Here is this week's blog entry for the "Write a Book in a Year" club. The club is going well still. We always have over twenty kids come to our weekly meetings, although they are starting to sound like some of the less functional writing groups I've belonged to (lots of excuses for why they haven't written anything on their large projects since the last meeting). Still, they're thinking, talking and celebrating writing. I can't beat that for a voluntary activity at an American public high school!
I've always suggested that anyone interested in writing any kind of prose, whether it is a short story, essay, novel or play, should write poetry first (or too).
What we learn from poetry is how to be concise, how to communicate through imagery and figurative language, how to use rhythm to serve meaning, and how to be explosive.
Why explosive? If your writing doesn't set off some kind of explosion in the reader, why are you writing at all? Emily Dickinson said, "Poetry is a disturbance in the reader's head or solar plexus . . . If I read a book and it makes my whole body so cold no fire can ever warm me, I know that is poetry. If I feel physically as if the top of my head were taken off, I know that is poetry. These are the only ways I know it. Is there any other way?"

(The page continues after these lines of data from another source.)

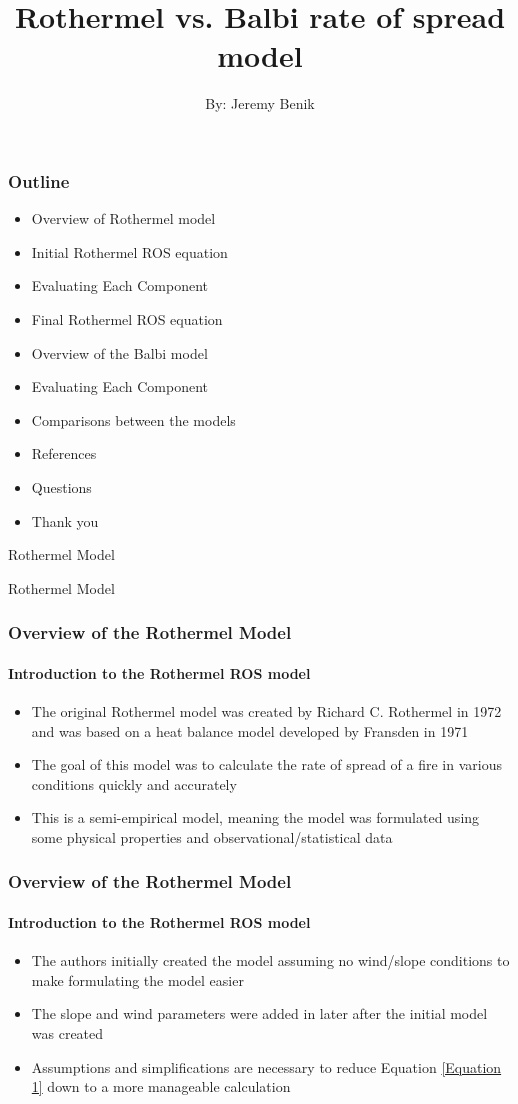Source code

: \documentclass{beamer}
\title{Rothermel vs. Balbi rate of spread model}
\subtitle{By: Jeremy Benik}
\begin{document}
\pagecolor{yellow!30!orange}
	\begin{frame}
		\titlepage
	\end{frame}
	\begin{frame}
		\frametitle{Outline}
		\begin{itemize}
		\setlength{\itemsep}{3mm}
			\item Overview of Rothermel model
			\item Initial Rothermel ROS equation
			\item Evaluating Each Component
			\item Final Rothermel ROS equation
			\item Overview of the Balbi model
			\item Evaluating Each Component
			\item Comparisons between the models
			\item References
			\item Questions
			\item Thank you
		\end{itemize}
	\end{frame}
	
		\begin{frame} {Rothermel Model}
\begin{center}
{\fontsize{40}{50}\selectfont Rothermel Model}
\end{center}
\end{frame}

	\begin{frame}
		\frametitle{Overview of the Rothermel Model}
		\framesubtitle{Introduction to the Rothermel ROS model}
		\begin{itemize}
		\setlength{\itemsep}{10mm}
			\item The original Rothermel model was created by Richard C. Rothermel in 1972 and was based on a heat balance model developed by Fransden in 1971
			\item The goal of this model was to calculate the rate of spread of a fire in various conditions quickly and accurately
			\item This is a semi-empirical model, meaning the model was formulated using some physical properties and observational/statistical data
		\end{itemize}
	\end{frame}

	\begin{frame}
			\frametitle{Overview of the Rothermel Model}
		\framesubtitle{Introduction to the Rothermel ROS model}
		\begin{itemize} 
		\setlength{\itemsep}{10mm}
			\item The authors initially created the model assuming no wind/slope conditions to make formulating the model easier
			\item The slope and wind parameters were added in later after the initial model was created
			\item Assumptions and simplifications are necessary to reduce Equation \ref{Equation 1} down to a more manageable calculation
		\end{itemize}
	\end{frame}
	
\end{document}
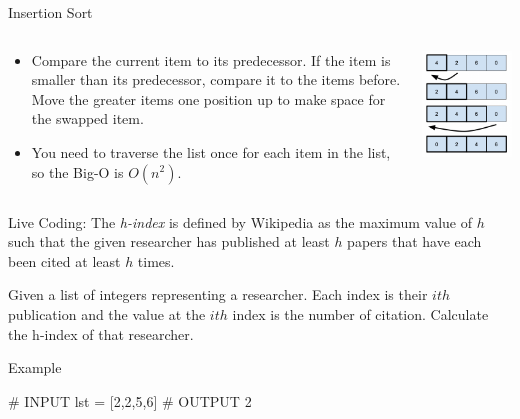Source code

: \documentclass[
  ignorenonframetext,
]{beamer}
\newenvironment{Shaded}{\begin{snugshade}}{\end{snugshade}}
\newcommand{\CommentTok}[1]{\textcolor[rgb]{0.37,0.37,0.37}{#1}}
\newcommand{\DecValTok}[1]{\textcolor[rgb]{0.68,0.00,0.00}{#1}}
\newcommand{\NormalTok}[1]{\textcolor[rgb]{0.00,0.23,0.31}{#1}}
\newcommand{\OperatorTok}[1]{\textcolor[rgb]{0.37,0.37,0.37}{#1}}
\begin{document}
\begin{frame}{Insertion Sort}
\protect\hypertarget{insertion-sort}{}
\begin{columns}[T]
\begin{column}{0.6\textwidth}
\begin{itemize}
\item
  Compare the current item to its predecessor. If the item is smaller
  than its predecessor, compare it to the items before. Move the greater
  items one position up to make space for the swapped item.
\item
  You need to traverse the list once for each item in the list, so the
  Big-O is \(O(n^2)\).
\end{itemize}
\end{column}

\begin{column}{0.4\textwidth}
\includegraphics{images/insertion-sort.png}
\end{column}
\end{columns}
\end{frame}

\begin{frame}[fragile]{Live Coding:}
\protect\hypertarget{live-coding}{}
The \emph{h-index} is defined by Wikipedia as the maximum value of \(h\)
such that the given researcher has published at least \(h\) papers that
have each been cited at least \(h\) times.

Given a list of integers representing a researcher. Each index is their
\(ith\) publication and the value at the \(ith\) index is the number of
citation. Calculate the h-index of that researcher.

\begin{block}{Example}
\protect\hypertarget{example}{}
\begin{Shaded}
\begin{Highlighting}[]
\CommentTok{\# INPUT}
\NormalTok{lst }\OperatorTok{=}\NormalTok{ [}\DecValTok{2}\NormalTok{,}\DecValTok{2}\NormalTok{,}\DecValTok{5}\NormalTok{,}\DecValTok{6}\NormalTok{]}
\CommentTok{\# OUTPUT}
\DecValTok{2}
\end{Highlighting}
\end{Shaded}
\end{block}
\end{frame}
\end{document}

Poetry reveals all of your writerly flaws immediately. If you rely on cliches, you'll see them isolated in lines. If your writing is flabby and weak, overusing linking verbs and empty modifiers, a good rereading of your poem will point them out.
Think of the power and punch of a good poem. Wouldn't you want your 5,000 word story to have at least the impact of a fourteen-line sonnet?
You'll have a chance if you start with poetry first.
Since I already brought up Emily Dickinson, I should let her have the last word. Here's a quote that my elementary school librarian kept on her bulletin board. She used bright red felt letters, and it was the first thing I'd see when I walked in.
There is no Frigate like a book to take us lands away nor any coursers like a page of prancing Poetry.